Barbara snorted. “First of all, it’s not just some old movie. It’s a lost classic, a treasure. Secondly, Mr. Woodard — forgive me, Mr. Woodard — paints the thing like Leslie was trafficking in state secrets or something. It wasn’t like that at all. She just wanted to maintain control over this discovery until we had all of our ducks in a row. A thing like this will explode in a hurry, Detective Shea. You may not care much about it, but there a great many people who do. And there aren’t—weren’t—very many people with a greater knowledge of silent cinema than Leslie Wheeler.”

“I can believe people care a lot about this stuff,” the detective said sourly. “Looks a bit like Ms. Wheeler lost her life over it, doesn’t it?”

“God,” Barbara moaned. Her lips trembled and her face squashed up, palsied with anguish. “My God. Poor, poor Leslie.”

* * *

One of the blue shirts chauffeured me back to the hotel. It was just past one o’clock but I felt like I’d been awake for days, so I crawled under the sheets and tried to catch a nap. No dice. Not after what I’d seen, which was in fact the first and to date only dead body to ever cross my path. Though I’d never laid eyes on the woman, I had spoken with her and I couldn’t help but feel a great deal more involved in her death than I liked.
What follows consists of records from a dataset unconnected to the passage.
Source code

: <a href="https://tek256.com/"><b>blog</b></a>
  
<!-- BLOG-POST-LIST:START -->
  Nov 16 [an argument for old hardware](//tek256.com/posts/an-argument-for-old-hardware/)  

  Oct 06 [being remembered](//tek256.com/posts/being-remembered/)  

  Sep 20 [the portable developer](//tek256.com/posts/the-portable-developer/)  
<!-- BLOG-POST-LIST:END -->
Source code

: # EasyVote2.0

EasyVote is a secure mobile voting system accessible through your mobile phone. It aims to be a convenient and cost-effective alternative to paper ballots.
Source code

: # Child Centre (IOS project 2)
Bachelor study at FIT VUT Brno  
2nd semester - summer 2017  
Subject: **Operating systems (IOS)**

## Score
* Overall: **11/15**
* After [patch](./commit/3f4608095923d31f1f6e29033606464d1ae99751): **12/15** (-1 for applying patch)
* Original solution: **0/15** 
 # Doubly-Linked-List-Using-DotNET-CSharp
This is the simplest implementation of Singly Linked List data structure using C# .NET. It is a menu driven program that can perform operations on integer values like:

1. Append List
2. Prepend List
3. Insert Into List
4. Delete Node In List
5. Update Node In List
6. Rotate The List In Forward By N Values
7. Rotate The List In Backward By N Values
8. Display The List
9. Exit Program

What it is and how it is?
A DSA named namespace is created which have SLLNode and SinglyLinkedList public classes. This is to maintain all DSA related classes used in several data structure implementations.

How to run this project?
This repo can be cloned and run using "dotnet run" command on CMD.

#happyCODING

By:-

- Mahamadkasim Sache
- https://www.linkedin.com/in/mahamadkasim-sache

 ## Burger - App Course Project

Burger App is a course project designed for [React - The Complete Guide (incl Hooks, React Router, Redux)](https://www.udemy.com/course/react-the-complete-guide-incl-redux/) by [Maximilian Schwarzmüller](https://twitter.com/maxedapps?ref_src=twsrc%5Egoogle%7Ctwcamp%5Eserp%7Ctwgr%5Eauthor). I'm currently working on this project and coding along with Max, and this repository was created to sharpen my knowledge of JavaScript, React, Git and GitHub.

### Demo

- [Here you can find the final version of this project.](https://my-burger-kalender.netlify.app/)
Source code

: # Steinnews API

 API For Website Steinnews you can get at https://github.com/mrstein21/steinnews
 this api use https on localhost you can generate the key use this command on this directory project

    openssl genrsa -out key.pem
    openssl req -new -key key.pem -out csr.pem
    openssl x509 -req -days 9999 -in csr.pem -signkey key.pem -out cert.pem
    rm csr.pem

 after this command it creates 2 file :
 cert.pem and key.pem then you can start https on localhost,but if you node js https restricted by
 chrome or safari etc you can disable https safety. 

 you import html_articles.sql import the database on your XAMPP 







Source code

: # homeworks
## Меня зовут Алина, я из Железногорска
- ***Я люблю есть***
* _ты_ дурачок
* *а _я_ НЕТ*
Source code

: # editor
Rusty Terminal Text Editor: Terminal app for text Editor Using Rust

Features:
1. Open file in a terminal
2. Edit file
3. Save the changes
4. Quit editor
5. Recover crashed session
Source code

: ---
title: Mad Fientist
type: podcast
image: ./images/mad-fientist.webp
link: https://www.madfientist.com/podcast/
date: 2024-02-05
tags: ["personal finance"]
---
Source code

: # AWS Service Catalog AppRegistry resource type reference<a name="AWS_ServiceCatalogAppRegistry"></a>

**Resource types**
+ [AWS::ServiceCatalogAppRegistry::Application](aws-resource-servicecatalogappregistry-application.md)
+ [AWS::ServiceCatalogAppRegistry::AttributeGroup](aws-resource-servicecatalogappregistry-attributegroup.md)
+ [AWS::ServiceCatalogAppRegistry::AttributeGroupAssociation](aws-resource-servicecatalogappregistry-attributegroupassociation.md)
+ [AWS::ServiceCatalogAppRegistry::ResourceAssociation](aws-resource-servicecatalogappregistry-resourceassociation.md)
And every time I tried closing my eyes, all I could see was her.

So I got up, withdrew another ten-dollar brew from the mini-fridge, and flipped through channels until I came to Robert Mitchum tearing up the backcountry byways in Thunder Road. I watched it to the end and stayed tuned for the follow-up, The Sundowners. I didn’t make it all the way through that one; somewhere around halfway through I crashed, hard. When I woke again, the sun was setting behind Hollywood and there was something with Irene Dunne playing on the television. I switched her off, stepped into my trousers, and dragged myself down to the street for a smoke.